Epicardial electroanatomic mapping (EAM) followed by radiofrequency catheter ablation is an important therapeutic option in patients after endocardial ablation failure. However, despite the presence of a subepicardial substrate, epicardial EAM and ablation may have important limitations. Bipolar voltage mapping might not be accurate to delineate subepicardial scar and can overestimate its extent, as even thin layers of epicardial fat attenuate bipolar voltage (1–3).
Once a potential ablation target site (TS) has been identified, ablation needs to be withheld in the vicinity of coronary arteries, usually visualized by repeated coronary injections, or it may not be effective due to thick epicardial fat, the presence of which can only be assumed when irrigated-tip ablation is ineffective (3,4). Cardiac multidetector computed tomography (MDCT) can reliably visualize coronary arteries and epicardial fat (5,6). Accurate real-time integration of MDCT-derived coronary anatomy and fat distribution during the ablation procedure is therefore desirable.
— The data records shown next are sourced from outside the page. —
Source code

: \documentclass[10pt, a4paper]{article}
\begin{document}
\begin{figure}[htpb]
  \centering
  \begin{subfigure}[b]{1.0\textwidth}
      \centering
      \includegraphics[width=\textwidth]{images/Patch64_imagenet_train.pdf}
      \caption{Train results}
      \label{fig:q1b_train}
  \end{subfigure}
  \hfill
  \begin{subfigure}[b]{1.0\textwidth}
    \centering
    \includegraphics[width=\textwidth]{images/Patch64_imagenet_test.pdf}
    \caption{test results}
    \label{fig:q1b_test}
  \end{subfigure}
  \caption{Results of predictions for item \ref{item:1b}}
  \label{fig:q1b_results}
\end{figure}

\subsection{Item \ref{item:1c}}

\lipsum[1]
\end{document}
The purpose of this study was: 1) to evaluate epicardial fat distribution in patients undergoing combined endo-epicardial mapping and ablation; 2) to assess the feasibility and accuracy of real-time integration of MDCT-derived coronary anatomy and fat distribution with EAM; 3) to determine the influence of fat thickness on epicardial bipolar and unipolar voltage and ablation outcome; and 4) to evaluate the potential use of integrated MDCT to identify inappropriate ablation sites.
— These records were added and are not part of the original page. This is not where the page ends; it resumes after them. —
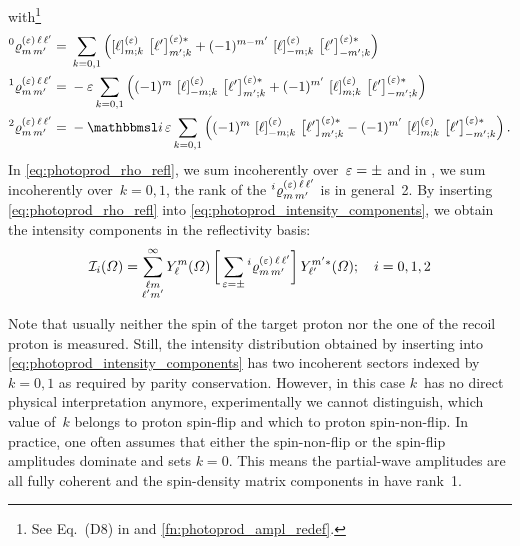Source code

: with\footnote{See Eq.~(D8) in  and
\cref{fn:photoprod_ampl_redef}.}
\begin{align}
  \label{eq:photoprod_rho_0_refl}
  \prescript{0}{}{\varrho}^{(\refl)\, \ell\, \ell'}_{m\, m'}
  ={}& \sum_{k = 0, 1} \rBrk[2]{\sBrk{\ell}^{(\refl)}_{m; k}\, \sBrk{\ell'}^{(\refl) *}_{m'; k}
  + (-1)^{m - m'}\, \sBrk{\ell}^{(\refl)}_{{-m}; k}\, \sBrk{\ell'}^{(\refl) *}_{{-m'}; k}}
  \\
  \label{eq:photoprod_rho_1_refl}
  \prescript{1}{}{\varrho}^{(\refl)\, \ell\, \ell'}_{m\, m'}
  ={}& -\refl \sum_{k = 0, 1}
  \rBrk[2]{(-1)^m\, \sBrk{\ell}^{(\refl)}_{{-m}; k}\, \sBrk{\ell'}^{(\refl) *}_{m'; k}
  + (-1)^{m'}\, \sBrk{\ell}^{(\refl)}_{m; k}\, \sBrk{\ell'}^{(\refl) *}_{{-m'}; k}}
  \\
  \label{eq:photoprod_rho_2_refl}
  \prescript{2}{}{\varrho}^{(\refl)\, \ell\, \ell'}_{m\, m'}
  ={}& -\imag\, \refl \sum_{k = 0, 1}
  \rBrk[2]{(-1)^m\, \sBrk{\ell}^{(\refl)}_{{-m}; k}\, \sBrk{\ell'}^{(\refl) *}_{m'; k}
  - (-1)^{m'}\, \sBrk{\ell}^{(\refl)}_{m; k}\, \sBrk{\ell'}^{(\refl) *}_{{-m'}; k}}.
\end{align}
In \cref{eq:photoprod_rho_refl}, we sum incoherently over~$\varepsilon =
\pm$ and in
, we sum
incoherently over~$k = 0, 1$, \ie the rank of the
$\prescript{i}{}{\varrho}^{(\varepsilon)\, \ell\, \ell'}_{m\, m'}$ is in
general~2.  By inserting \cref{eq:photoprod_rho_refl} into
\cref{eq:photoprod_intensity_components}, we obtain the intensity
components in the reflectivity basis:
\begin{equation}
  \label{eq:photoprod_intensity_components_refl}
  \mathcal{I}_i(\Omega)
  = \sum_{\substack{\ell m \\ \ell' m'}}^\infty
  Y_\ell^m(\Omega)
  \sBrk[3]{\, \sum_{\refl = \pm} \prescript{i}{}{\varrho}^{(\refl)\, \ell\, \ell'}_{m\, m'}}
  Y_{\ell'}^{m' *}(\Omega);
  \quad i = 0, 1, 2
\end{equation}

Note that usually neither the spin of the target proton
nor the one of the recoil proton is measured.  Still, the intensity
distribution obtained by inserting
 into
\cref{eq:photoprod_intensity_components} has two incoherent sectors
indexed by~$k = 0, 1$ as required by parity conservation.  However, in
this case $k$~has no direct physical interpretation anymore, \ie
experimentally we cannot distinguish, which value of~$k$ belongs to
proton spin-flip and which to proton spin-non-flip.  In practice, one
often assumes that either the spin-non-flip or the spin-flip
amplitudes dominate and sets $k = 0$.  This means the partial-wave
amplitudes are all fully coherent and the spin-density matrix
components in
 have
rank~1.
Patients and baseline evaluation
The study population consisted of 28 consecutive patients (21 male, 59 ± 16 years of age) scheduled for combined endo-epicardial EAM and ablation (7–9). Ethics committee approval was not necessary because all performed procedures were part of routine clinical protocol. Informed consent was obtained from all patients. Before the procedure, patients underwent transthoracic echocardiography. When considered necessary, magnetic resonance imaging and/or nuclear imaging were performed to determine the presence of structural heart disease.
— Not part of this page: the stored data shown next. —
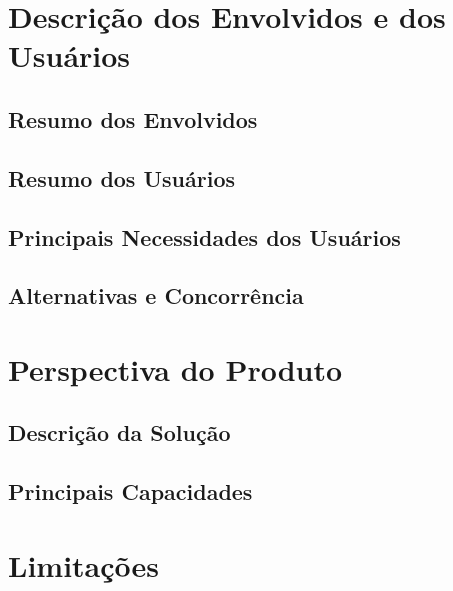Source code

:   \section{Descrição dos Envolvidos e dos Usuários}
    \subsection{Resumo dos Envolvidos}
    \subsection{Resumo dos Usuários}
    \subsection{Principais Necessidades dos Usuários}
    \subsection{Alternativas e Concorrência}
  \section{Perspectiva do Produto}
    \subsection{Descrição da Solução}
    \subsection{Principais Capacidades}
  \section{Limitações}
Pre-procedural MDCT acquisition and processing
Patients underwent cardiac MDCT before EAM using either a 64-detector row helical scanner (Aquillion 64; Toshiba multi-detector, Toshiba Medical Systems, Otawara, Japan) or a 320-detector row volumetric scanner (Aquillion ONE, Toshiba Medical Systems). The patients' heart rate and blood pressure were monitored before the scan. In case of a heart rate ≥65 beats/min and in the absence of contraindications, a beta-blocker was administered (metoprolol 50 to 100 mg orally or 5 to 10 mg intravenously). Scan parameters depended on body posture. For the 64-row contrast-enhanced scan, collimation was 64 × 0.5 mm, the tube voltage was 100 to 135 kV, and the tube current was 250 to 350 mA. For the 32-row contrast-enhanced scan, the heart was imaged in a single heartbeat using prospective triggering with the exposure interval depending on the heart rate. Scan parameters were as follows: 350-ms gantry rotation time, 100 to 135-kV tube voltage, and a tube current of 400 to 580 mA. For both scans, contrast material (Lomeron 400, Bracco, Milan, Italy) was administered, 80 to 110 or 60 to 90 ml, respectively, followed by saline solution flush (5).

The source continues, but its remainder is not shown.